WORK REQUIRED:
Search the data for the string "three" and copy each line where it turns up.

Stored data entries:
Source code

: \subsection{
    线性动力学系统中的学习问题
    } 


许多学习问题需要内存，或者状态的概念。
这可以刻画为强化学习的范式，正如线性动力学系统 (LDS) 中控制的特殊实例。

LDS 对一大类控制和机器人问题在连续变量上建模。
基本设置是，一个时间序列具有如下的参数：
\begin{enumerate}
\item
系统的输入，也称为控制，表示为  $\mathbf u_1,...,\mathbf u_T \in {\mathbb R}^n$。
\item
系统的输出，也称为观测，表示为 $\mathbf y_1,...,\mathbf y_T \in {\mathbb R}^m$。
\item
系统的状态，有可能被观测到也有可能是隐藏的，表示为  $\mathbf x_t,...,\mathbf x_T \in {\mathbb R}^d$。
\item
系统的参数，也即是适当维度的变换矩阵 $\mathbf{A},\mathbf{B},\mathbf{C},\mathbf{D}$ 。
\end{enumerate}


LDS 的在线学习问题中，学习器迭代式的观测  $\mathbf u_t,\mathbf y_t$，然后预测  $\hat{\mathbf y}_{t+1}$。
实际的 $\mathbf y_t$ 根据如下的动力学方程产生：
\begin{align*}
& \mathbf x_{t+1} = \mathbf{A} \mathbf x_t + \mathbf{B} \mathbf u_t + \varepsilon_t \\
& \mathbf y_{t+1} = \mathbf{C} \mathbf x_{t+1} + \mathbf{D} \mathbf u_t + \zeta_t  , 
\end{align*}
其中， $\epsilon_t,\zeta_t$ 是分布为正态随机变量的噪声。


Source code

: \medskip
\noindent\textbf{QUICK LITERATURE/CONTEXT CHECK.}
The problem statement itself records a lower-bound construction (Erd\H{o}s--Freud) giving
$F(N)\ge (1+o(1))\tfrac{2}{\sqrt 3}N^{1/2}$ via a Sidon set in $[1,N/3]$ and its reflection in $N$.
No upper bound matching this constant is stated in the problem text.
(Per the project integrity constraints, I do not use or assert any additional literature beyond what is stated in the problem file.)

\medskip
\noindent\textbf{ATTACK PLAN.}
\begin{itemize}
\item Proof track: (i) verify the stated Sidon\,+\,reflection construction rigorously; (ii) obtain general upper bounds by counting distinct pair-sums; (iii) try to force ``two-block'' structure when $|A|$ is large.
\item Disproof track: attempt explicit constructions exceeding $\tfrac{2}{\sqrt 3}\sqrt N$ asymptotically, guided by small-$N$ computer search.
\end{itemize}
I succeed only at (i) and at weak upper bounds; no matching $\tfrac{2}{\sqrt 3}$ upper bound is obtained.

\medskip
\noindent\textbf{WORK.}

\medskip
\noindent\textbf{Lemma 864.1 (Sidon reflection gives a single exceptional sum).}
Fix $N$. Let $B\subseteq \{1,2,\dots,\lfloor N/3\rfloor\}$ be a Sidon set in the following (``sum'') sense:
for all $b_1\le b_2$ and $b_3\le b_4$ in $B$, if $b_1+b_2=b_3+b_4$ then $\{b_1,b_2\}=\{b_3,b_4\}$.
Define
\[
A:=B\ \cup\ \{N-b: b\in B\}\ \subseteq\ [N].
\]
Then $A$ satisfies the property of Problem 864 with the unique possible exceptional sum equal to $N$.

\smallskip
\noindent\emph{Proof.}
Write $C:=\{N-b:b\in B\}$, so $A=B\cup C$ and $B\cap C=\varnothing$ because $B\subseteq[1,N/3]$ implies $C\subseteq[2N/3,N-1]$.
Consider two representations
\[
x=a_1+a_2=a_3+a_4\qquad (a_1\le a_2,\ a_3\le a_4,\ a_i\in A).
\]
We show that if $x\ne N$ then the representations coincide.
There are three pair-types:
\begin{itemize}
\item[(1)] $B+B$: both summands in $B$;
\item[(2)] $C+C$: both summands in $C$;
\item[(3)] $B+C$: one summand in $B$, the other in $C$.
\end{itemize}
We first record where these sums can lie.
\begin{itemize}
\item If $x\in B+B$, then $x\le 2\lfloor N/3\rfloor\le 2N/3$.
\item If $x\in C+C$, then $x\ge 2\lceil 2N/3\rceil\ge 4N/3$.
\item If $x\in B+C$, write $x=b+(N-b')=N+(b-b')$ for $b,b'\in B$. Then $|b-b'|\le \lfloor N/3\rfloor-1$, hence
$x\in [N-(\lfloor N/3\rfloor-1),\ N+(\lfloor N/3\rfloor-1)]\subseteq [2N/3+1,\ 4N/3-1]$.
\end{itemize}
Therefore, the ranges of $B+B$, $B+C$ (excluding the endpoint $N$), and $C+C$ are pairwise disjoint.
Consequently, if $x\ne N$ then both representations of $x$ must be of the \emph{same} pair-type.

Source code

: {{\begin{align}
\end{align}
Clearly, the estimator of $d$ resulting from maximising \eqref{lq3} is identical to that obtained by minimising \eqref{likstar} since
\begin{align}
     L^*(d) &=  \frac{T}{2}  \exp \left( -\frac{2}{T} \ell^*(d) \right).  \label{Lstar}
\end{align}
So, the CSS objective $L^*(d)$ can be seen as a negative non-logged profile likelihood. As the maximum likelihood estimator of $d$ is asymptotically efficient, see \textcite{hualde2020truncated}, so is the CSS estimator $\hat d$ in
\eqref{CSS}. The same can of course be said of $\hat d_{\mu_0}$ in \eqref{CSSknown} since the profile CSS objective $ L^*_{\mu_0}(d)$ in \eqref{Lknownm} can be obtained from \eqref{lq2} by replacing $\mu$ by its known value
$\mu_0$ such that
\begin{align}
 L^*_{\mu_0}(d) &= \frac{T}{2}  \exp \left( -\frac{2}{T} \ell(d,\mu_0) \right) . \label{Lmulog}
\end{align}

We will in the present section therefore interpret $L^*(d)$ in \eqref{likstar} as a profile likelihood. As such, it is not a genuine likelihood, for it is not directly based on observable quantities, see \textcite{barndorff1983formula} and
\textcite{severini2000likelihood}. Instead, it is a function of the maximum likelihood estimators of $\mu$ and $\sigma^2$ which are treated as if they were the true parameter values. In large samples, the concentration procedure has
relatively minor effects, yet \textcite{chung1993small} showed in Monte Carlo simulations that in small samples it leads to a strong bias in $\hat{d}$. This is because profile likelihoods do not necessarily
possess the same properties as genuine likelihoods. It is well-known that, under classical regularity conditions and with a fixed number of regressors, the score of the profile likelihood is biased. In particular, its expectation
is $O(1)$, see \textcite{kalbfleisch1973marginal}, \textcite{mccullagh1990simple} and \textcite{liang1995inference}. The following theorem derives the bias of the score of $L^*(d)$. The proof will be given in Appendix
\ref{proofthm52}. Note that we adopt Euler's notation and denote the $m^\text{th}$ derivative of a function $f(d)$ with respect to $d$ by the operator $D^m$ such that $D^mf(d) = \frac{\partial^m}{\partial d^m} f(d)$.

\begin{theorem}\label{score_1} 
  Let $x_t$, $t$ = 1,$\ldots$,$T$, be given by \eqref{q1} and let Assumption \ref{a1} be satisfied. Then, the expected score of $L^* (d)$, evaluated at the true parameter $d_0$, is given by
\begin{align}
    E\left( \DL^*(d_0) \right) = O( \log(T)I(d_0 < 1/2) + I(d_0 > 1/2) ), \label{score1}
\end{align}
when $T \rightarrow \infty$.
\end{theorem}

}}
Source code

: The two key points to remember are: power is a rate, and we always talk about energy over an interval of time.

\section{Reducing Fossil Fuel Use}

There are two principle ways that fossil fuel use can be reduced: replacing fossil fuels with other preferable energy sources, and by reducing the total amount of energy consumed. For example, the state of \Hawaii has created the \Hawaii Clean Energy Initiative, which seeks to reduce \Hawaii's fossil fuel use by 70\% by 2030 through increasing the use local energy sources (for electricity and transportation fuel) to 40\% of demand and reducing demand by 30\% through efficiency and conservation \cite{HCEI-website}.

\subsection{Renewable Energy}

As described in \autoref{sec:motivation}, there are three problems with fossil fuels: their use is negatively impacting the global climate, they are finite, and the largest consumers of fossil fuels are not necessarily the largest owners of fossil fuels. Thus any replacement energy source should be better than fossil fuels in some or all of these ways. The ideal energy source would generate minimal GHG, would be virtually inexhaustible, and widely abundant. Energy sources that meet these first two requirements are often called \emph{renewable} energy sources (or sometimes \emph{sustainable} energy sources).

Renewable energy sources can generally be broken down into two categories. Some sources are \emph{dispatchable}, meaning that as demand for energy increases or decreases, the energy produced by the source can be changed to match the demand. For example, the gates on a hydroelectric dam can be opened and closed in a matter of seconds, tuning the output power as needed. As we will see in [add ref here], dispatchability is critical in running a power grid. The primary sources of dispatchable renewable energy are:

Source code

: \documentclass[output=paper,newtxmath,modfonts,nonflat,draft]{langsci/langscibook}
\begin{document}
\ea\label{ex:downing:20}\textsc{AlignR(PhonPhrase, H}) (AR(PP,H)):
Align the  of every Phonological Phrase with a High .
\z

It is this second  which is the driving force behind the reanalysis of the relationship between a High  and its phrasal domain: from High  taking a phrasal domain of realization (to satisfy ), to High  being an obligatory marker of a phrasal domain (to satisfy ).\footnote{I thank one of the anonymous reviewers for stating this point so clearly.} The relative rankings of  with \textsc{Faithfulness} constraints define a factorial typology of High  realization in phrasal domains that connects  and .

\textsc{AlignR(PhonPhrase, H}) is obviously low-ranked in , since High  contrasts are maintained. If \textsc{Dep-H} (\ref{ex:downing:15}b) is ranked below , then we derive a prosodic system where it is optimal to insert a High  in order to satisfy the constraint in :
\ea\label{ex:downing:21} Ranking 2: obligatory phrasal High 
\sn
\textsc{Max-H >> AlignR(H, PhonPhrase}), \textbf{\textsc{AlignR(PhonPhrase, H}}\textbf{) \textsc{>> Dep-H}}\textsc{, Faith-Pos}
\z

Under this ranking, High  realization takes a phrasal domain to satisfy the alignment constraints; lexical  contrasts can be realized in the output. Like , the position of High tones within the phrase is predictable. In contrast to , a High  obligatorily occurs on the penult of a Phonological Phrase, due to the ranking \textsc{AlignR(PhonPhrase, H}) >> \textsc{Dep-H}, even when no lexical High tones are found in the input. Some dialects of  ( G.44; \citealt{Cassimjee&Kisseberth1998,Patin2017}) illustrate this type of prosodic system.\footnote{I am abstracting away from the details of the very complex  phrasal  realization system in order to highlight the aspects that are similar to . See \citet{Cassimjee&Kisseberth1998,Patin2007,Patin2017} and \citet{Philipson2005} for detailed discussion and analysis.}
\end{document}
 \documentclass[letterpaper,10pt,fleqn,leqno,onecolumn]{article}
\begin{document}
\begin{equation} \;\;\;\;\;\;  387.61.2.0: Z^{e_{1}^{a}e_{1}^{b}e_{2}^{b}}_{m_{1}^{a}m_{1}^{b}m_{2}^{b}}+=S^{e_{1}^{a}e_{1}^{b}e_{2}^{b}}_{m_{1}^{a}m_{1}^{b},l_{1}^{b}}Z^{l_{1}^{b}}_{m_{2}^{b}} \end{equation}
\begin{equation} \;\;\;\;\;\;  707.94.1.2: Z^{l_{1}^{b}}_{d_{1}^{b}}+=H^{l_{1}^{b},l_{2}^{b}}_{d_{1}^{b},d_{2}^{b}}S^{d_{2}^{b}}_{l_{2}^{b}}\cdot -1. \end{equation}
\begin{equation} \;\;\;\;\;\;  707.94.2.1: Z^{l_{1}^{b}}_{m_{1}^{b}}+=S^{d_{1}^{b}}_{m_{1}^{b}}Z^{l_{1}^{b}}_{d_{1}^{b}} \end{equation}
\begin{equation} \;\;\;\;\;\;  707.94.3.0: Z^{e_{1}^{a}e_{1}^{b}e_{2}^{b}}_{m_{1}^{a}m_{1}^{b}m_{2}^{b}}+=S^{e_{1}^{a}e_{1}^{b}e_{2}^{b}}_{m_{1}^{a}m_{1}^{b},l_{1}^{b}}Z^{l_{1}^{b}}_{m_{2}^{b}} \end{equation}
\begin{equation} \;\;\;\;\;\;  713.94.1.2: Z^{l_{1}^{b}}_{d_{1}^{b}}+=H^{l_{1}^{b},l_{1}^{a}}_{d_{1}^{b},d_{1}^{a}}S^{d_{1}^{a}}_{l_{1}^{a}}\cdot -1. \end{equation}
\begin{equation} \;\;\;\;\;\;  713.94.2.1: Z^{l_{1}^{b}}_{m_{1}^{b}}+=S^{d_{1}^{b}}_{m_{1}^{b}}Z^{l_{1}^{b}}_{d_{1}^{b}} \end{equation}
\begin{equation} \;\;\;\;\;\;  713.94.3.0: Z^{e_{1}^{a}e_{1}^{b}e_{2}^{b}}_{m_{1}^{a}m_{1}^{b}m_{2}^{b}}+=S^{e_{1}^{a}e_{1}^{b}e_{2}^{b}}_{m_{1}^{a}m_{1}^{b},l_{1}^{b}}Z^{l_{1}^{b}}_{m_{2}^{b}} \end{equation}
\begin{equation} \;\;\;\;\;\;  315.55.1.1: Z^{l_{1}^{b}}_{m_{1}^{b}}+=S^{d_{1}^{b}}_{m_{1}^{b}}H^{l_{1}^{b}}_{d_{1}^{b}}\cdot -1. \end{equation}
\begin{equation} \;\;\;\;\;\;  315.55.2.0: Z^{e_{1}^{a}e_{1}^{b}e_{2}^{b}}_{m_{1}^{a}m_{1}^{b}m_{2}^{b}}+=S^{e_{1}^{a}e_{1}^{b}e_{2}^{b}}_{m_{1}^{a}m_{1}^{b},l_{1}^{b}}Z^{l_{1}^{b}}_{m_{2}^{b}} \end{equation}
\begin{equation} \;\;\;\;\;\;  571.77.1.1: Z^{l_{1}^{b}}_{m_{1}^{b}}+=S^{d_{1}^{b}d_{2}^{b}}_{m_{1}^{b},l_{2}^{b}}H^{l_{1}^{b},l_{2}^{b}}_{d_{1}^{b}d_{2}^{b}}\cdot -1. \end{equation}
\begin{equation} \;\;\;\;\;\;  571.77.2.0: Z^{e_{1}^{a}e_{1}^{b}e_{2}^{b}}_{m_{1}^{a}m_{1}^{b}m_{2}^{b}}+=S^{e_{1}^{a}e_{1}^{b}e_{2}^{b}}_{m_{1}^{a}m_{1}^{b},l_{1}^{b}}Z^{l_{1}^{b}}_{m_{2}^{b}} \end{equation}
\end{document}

ANSWER BOX:
There are three pair-types:
As described in \autoref{sec:motivation}, there are three problems with fossil fuels: their use is negatively impacting the global climate, they are finite, and the largest consumers of fossil fuels are not necessarily the largest owners of fossil fuels. Thus any replacement energy source should be better than fossil fuels in some or all of these ways. The ideal energy source would generate minimal GHG, would be virtually inexhaustible, and widely abundant. Energy sources that meet these first two requirements are often called \emph{renewable} energy sources (or sometimes \emph{sustainable} energy sources).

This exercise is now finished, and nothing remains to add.